WHAT YOU SHOULD DO ▸
Your answer must be every line of the data below that holds the string "with", copied exactly.

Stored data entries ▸

*-*-*

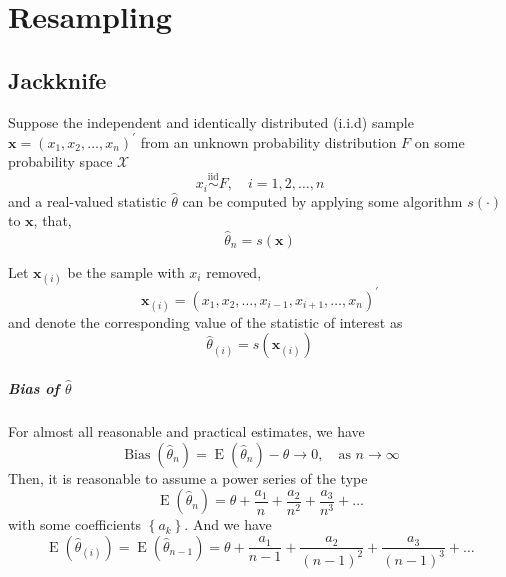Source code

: \chapter{Resampling}

\section{Jackknife}

Suppose the independent and identically distributed (i.i.d) sample $\boldsymbol{x}=\left(x_{1},x_{2},\ldots,x_{n}\right)^{\prime}$ from an unknown probability distribution $F$ on some probability space $\mathcal{X}$
\begin{equation}
    x_{i}\stackrel{\text{iid}}{\sim}F,\quad i=1,2,\ldots,n
\end{equation}
and a real-valued statistic $\hat{\theta}$ can be computed by applying some algorithm $s(\cdot)$ to $\mathbf{x}$, that,
\begin{equation}
    \hat{\theta}_{n}=s(\mathbf{x})
\end{equation}

Let $\mathbf{x}_{(i)}$ be the sample with $x_{i}$ removed,
\begin{equation}
    \mathbf{x}_{(i)}=\left(x_{1},x_{2},\ldots,x_{i-1},x_{i+1},\ldots,x_{n}\right)^{\prime}
\end{equation}
and denote the corresponding value of the statistic of interest as
\begin{equation}
    \hat{\theta}_{(i)}=s\left(\mathbf{x}_{(i)}\right)
\end{equation}

\paragraph{Bias of $\hat{\theta}$}

For almost all reasonable and practical estimates, we have \begin{equation}
    \operatorname{Bias}(\hat{\theta}_{n})=\operatorname{E}(\hat{\theta}_{n})-\theta\rightarrow 0,\quad\text{as }n\rightarrow\infty
\end{equation}
Then, it is reasonable to assume a power series of the type
\begin{equation}
    \operatorname{E}(\hat{\theta}_{n})=\theta+\frac{a_{1}}{n}+\frac{a_{2}}{n^{2}}+\frac{a_{3}}{n^{3}}+\ldots
\end{equation}
with some coefficients $\left\{a_{k}\right\}$. And we have
\begin{equation}
    \operatorname{E}(\hat{\theta}_{(i)})=\operatorname{E}(\hat{\theta}_{n-1})=\theta+\frac{a_{1}}{n-1}+\frac{a_{2}}{\left(n-1\right)^{2}}+\frac{a_{3}}{\left(n-1\right)^{3}}+\ldots
\end{equation}


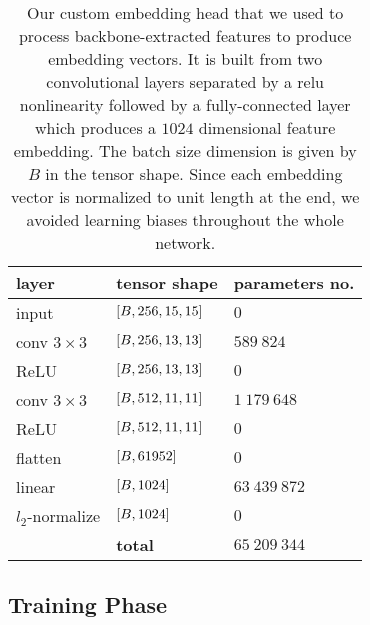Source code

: \begin{table}[!t]
    \centering
    \begin{tabular}{lll}
        \toprule
        \textbf{layer}    & \textbf{tensor shape}        & \textbf{parameters no.} \\
        \midrule
        input             & $\left[ {B, 256, 15, 15} \right]$ & $0$                     \\
        \midrule
        conv $3 \times 3$ & $\left[ {B, 256, 13, 13} \right]$ & $589\ 824$              \\
        ReLU              & $\left[ {B, 256, 13, 13} \right]$ & $0$                     \\
        \midrule
        conv $3 \times 3$ & $\left[ {B, 512, 11, 11} \right]$ & $1\ 179\ 648$           \\
        ReLU              & $\left[ {B, 512, 11, 11} \right]$ & $0$                     \\
        \midrule
        flatten           & $\left[ {B, 61952} \right]$       & $0$                     \\
        linear            & $\left[ {B, 1024} \right]$        & $63\ 439\ 872$          \\
        \midrule
        $l_2$-normalize   & $\left[ {B, 1024} \right]$        & $0$                     \\
        \bottomrule
                          & \textbf{total}               & $65\ 209\ 344$          \\
        \cline{2-3}
    \end{tabular}
    \caption[Feature embedding head]{Our custom embedding head that we used to process backbone-extracted features to produce embedding vectors. It is built from two convolutional layers separated by a \gls{relu} nonlinearity followed by a fully-connected layer which produces a $1024$ dimensional feature embedding. The batch size dimension is given by $B$ in the tensor shape. Since each embedding vector is normalized to unit length at the end, we avoided learning biases throughout the whole network.}
    \label{tab:FeatureEmbeddingHead}
\end{table}

\subsection{Training Phase}

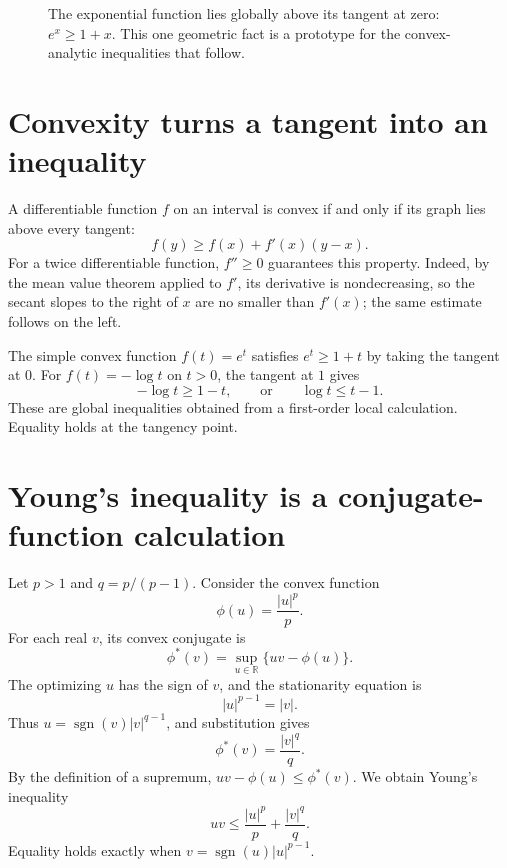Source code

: \begin{figure}[H]
\centering
{}
\caption{The exponential function lies globally above its tangent at zero: $e^x\ge1+x$. This one geometric fact is a prototype for the convex-analytic inequalities that follow.}
\end{figure}

\section{Convexity turns a tangent into an inequality}

A differentiable function \(f\) on an interval is convex if and only if its graph lies above every tangent:
\[
 \boxed{f(y)\ge f(x)+f'(x)(y-x).}
\]
For a twice differentiable function, \(f''\ge0\) guarantees this property. Indeed, by the mean value theorem applied to \(f'\), its derivative is nondecreasing, so the secant slopes to the right of \(x\) are no smaller than \(f'(x)\); the same estimate follows on the left.

The simple convex function \(f(t)=e^t\) satisfies \(e^t\ge1+t\) by taking the tangent at \(0\). For \(f(t)=-\log t\) on \(t>0\), the tangent at \(1\) gives
\[
 -\log t\ge1-t,\qquad\text{or}\qquad \log t\le t-1.
\]
These are global inequalities obtained from a first-order local calculation. Equality holds at the tangency point.

\section{Young's inequality is a conjugate-function calculation}

Let \(p>1\) and \(q=p/(p-1)\). Consider the convex function
\[
 \phi(u)=\frac{|u|^p}{p}.
\]
For each real \(v\), its convex conjugate is
\[
 \phi^*(v)=\sup_{u\in\mathbb R}\{uv-\phi(u)\}.
\]
The optimizing \(u\) has the sign of \(v\), and the stationarity equation is
\[
 |u|^{p-1}=|v|.
\]
Thus \(u=\operatorname{sgn}(v)|v|^{q-1}\), and substitution gives
\[
 \boxed{\phi^*(v)=\frac{|v|^q}{q}.}
\]
By the definition of a supremum, \(uv-\phi(u)\le\phi^*(v)\). We obtain Young's inequality
\[
 \boxed{uv\le\frac{|u|^p}{p}+\frac{|v|^q}{q}.}
\]
Equality holds exactly when \(v=\operatorname{sgn}(u)|u|^{p-1}\).

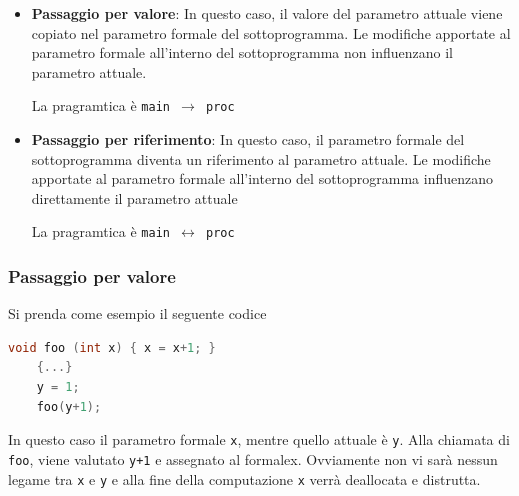 \begin{itemize}
    \item \textbf{Passaggio per valore}: In questo caso, il valore del parametro attuale viene copiato nel parametro formale del sottoprogramma. Le modifiche apportate al parametro formale all'interno del sottoprogramma non influenzano il parametro attuale.
    
    La pragramtica è \texttt{main $\to$ proc}


    \item \textbf{Passaggio per riferimento}: In questo caso, il parametro formale del sottoprogramma diventa un riferimento al parametro attuale. Le modifiche apportate al parametro formale all'interno del sottoprogramma influenzano direttamente il parametro attuale
    
    La pragramtica è \texttt{main $\leftrightarrow$ proc}
    
\end{itemize}

\subsubsection{Passaggio per valore}
Si prenda come esempio il seguente codice

\begin{lstlisting}[language=C]
    void foo (int x) { x = x+1; }
    {...}
    y = 1;
    foo(y+1);
\end{lstlisting}

In questo caso il parametro formale \texttt{x}, mentre quello attuale è \texttt{y}. Alla chiamata di \texttt{foo}, viene valutato \texttt{y+1} e assegnato al formale{x}. Ovviamente non vi sarà nessun legame tra \texttt{x} e \texttt{y} e alla fine della computazione \texttt{x} verrà deallocata e distrutta.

*-*-*

TASK OUTPUT ▸
Let $\mathbf{x}_{(i)}$ be the sample with $x_{i}$ removed,
with some coefficients $\left\{a_{k}\right\}$. And we have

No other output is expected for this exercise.